Armageddon: A Novel of Berlin – Leon Uris

Leon Uris is my literary equivalent of comfort food – I find myself going back to his familiar pages after every 7-8 books. It also helps that most of his books take place in the era I am interested in, so it’s like visiting my favourite place all over again. The book I revisited this time was Armageddon: A Novel of Berlin, which is based on the Berlin Airlift and gives us a dramatized account of the events leading up to and beyond it in signature Uris style, where he takes a real historical event and adds his own dash of fiction to it in terms of certain people, places and instances. But looked at as a whole, you don’t find any of it out of place. The people, the places, the interactions, all could very well have existed in the times he describes. And as always, the beauty of his books is that in those people that he creates you find some or the other part of your own self.

Armageddon begins just before the Allied invasion of Normandy with Captain Sean O’Sullivan, the eldest of three brothers, all three of whom are fighting in the war (the youngest having been killed in Africa).
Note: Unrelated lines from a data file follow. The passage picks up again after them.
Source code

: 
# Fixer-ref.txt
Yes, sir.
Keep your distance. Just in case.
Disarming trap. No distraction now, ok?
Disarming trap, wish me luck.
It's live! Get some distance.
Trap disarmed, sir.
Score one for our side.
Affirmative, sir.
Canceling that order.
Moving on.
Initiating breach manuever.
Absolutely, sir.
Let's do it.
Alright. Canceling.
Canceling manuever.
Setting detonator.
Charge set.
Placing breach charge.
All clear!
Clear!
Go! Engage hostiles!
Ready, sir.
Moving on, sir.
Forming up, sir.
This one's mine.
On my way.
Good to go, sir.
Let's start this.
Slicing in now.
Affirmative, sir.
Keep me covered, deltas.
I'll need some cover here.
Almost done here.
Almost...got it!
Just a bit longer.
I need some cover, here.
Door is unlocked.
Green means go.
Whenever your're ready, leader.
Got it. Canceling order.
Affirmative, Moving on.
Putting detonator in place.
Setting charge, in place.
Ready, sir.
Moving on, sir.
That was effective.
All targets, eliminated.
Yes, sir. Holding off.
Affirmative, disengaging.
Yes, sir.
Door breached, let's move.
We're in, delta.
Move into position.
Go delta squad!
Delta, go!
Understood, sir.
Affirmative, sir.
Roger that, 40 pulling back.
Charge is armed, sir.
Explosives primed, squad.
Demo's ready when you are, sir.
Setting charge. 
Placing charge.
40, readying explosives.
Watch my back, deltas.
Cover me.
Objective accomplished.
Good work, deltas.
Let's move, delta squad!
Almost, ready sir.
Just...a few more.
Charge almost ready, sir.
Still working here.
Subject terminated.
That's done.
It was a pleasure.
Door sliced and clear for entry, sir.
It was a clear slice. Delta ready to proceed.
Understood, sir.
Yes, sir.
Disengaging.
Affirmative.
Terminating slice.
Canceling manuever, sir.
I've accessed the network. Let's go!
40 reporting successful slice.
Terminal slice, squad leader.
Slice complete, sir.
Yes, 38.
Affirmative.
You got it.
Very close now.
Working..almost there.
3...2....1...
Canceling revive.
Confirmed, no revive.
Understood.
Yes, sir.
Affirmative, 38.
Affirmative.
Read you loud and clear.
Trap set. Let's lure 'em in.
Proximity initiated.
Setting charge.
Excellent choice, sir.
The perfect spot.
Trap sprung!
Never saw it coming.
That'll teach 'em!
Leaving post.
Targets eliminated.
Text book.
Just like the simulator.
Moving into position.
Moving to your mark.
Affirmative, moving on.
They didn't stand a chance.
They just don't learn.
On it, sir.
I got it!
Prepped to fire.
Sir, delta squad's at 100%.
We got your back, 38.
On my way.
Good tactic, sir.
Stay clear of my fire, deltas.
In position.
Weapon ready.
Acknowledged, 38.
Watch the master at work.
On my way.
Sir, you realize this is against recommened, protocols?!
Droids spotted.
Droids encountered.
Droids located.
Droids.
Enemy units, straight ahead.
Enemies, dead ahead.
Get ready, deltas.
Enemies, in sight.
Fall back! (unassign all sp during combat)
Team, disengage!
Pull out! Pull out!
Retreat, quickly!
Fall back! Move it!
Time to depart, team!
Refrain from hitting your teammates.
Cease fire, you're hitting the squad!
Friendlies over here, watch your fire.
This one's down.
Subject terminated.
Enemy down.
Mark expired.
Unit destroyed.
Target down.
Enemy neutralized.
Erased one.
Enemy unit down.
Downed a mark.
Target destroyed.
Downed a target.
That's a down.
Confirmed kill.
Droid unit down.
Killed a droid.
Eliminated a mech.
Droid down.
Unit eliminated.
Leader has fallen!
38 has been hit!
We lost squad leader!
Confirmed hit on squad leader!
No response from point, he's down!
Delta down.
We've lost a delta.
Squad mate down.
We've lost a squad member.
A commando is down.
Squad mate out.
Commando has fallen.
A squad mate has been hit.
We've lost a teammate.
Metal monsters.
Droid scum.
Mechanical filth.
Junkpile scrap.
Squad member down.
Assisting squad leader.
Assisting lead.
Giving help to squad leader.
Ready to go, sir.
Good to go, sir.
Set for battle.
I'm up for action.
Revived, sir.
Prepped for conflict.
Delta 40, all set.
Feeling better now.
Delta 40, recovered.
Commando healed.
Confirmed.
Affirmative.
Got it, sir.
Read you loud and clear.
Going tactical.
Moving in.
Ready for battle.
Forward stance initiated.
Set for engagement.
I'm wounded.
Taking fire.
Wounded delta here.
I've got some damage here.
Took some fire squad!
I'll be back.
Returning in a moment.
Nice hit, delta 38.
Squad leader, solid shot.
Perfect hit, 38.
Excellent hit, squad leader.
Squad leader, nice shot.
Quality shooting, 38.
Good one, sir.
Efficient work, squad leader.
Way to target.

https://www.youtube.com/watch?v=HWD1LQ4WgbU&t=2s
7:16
He is part of the Military Government led by General Andrew Jackson Hansen (based on General Lucius D. Clay, who became the deputy military governor of Germany after the war ended) and tasked with the creation of a manual that can be used by the victorious Allies for the purpose of governing the de-Nazified, de-industrialized Germany till such time as the Germans can be made to start governing themselves again.

It is a task that Sean finds personally distasteful as he blames all Germans for the death of his brother, and it shows in the early drafts of the manual where he advocates draconian measures to control even the civilian population. With Hansen mentoring him, he manages to keep his own views aside, water down the vitriol, and create a realistic manual. Then, his second brother, a fighter pilot, is killed during an attack on a V2 rocket base, and Sean decides he can no longer sit on the sidelines. He asks to be transferred to a combat unit, but Hansen, recognizing his administrative genius and the fact that he would need people like Sean for the battle after the war, convinces him to stay where he is, giving him command of a Pilot team that will take over the administration of a German city after the War.

The city chosen is the fictional city of Rombaden, a feudal Landkreis (equivalent to a barony or duchy) ruled for generations by the von Romstein family, a hotbed of Nazi pageantry and adjacent to the Schwabenwald concentration camp, where Jews, Polish POWs and Germans who opposed Hitler are incarcerated. The camp is fictional, just like the city, but it is historical fact that even before the Jews, concentration camps were built to house the real and perceived opponents of the Nazi philosophy. Sean’s plans must take every aspect of this into account, considering they will be putting directives and practices into place that will be followed by every other Military Government team. His idealism and belief in the ‘American Way’ is shown as a subject of cynical derision among his European compatriots, but as they proceed with the planning he wins over most of them with his obvious skills and determination.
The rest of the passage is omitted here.